____ Records for this exercise
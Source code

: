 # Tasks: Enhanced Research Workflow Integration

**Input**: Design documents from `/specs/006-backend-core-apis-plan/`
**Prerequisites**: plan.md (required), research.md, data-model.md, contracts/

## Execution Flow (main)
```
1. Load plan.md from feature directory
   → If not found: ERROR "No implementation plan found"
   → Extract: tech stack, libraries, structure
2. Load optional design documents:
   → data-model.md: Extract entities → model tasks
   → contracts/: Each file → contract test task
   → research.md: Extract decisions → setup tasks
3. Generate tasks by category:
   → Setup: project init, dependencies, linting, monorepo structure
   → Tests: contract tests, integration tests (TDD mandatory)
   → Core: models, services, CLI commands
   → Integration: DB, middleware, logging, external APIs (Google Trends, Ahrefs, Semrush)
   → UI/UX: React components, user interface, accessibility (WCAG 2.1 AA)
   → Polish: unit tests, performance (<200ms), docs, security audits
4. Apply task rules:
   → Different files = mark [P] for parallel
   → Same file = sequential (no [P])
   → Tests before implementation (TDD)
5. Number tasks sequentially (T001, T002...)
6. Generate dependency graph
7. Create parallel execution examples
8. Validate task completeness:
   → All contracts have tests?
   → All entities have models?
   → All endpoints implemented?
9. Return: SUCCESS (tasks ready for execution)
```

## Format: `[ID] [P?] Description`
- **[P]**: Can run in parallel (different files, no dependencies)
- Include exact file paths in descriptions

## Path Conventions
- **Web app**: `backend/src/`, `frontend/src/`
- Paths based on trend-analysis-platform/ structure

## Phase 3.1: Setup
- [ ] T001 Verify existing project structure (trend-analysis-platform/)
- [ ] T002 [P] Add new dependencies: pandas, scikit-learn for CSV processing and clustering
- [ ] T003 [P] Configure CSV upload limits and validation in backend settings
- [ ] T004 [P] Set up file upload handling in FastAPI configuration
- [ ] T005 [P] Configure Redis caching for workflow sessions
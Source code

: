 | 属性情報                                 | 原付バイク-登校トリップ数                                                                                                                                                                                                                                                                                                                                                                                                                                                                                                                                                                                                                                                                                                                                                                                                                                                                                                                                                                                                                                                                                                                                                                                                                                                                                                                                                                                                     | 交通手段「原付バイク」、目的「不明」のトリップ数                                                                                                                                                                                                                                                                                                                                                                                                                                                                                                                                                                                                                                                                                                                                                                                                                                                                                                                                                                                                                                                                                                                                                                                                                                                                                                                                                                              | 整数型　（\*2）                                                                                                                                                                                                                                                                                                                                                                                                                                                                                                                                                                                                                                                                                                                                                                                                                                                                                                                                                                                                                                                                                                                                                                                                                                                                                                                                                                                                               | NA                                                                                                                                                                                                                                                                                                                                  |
________
** Exercise **
Repeat the data word for word, starting at its first line and stopping after the line that contains "- [ ] T005 [P]".

** Answer section **
Source code

: # Tasks: Enhanced Research Workflow Integration

**Input**: Design documents from `/specs/006-backend-core-apis-plan/`
**Prerequisites**: plan.md (required), research.md, data-model.md, contracts/

## Execution Flow (main)
```
1. Load plan.md from feature directory
   → If not found: ERROR "No implementation plan found"
   → Extract: tech stack, libraries, structure
2. Load optional design documents:
   → data-model.md: Extract entities → model tasks
   → contracts/: Each file → contract test task
   → research.md: Extract decisions → setup tasks
3. Generate tasks by category:
   → Setup: project init, dependencies, linting, monorepo structure
   → Tests: contract tests, integration tests (TDD mandatory)
   → Core: models, services, CLI commands
   → Integration: DB, middleware, logging, external APIs (Google Trends, Ahrefs, Semrush)
   → UI/UX: React components, user interface, accessibility (WCAG 2.1 AA)
   → Polish: unit tests, performance (<200ms), docs, security audits
4. Apply task rules:
   → Different files = mark [P] for parallel
   → Same file = sequential (no [P])
   → Tests before implementation (TDD)
5. Number tasks sequentially (T001, T002...)
6. Generate dependency graph
7. Create parallel execution examples
8. Validate task completeness:
   → All contracts have tests?
   → All entities have models?
   → All endpoints implemented?
9. Return: SUCCESS (tasks ready for execution)
```

## Format: `[ID] [P?] Description`
- **[P]**: Can run in parallel (different files, no dependencies)
- Include exact file paths in descriptions

## Path Conventions
- **Web app**: `backend/src/`, `frontend/src/`
- Paths based on trend-analysis-platform/ structure

## Phase 3.1: Setup
- [ ] T001 Verify existing project structure (trend-analysis-platform/)
- [ ] T002 [P] Add new dependencies: pandas, scikit-learn for CSV processing and clustering
- [ ] T003 [P] Configure CSV upload limits and validation in backend settings
- [ ] T004 [P] Set up file upload handling in FastAPI configuration
- [ ] T005 [P] Configure Redis caching for workflow sessions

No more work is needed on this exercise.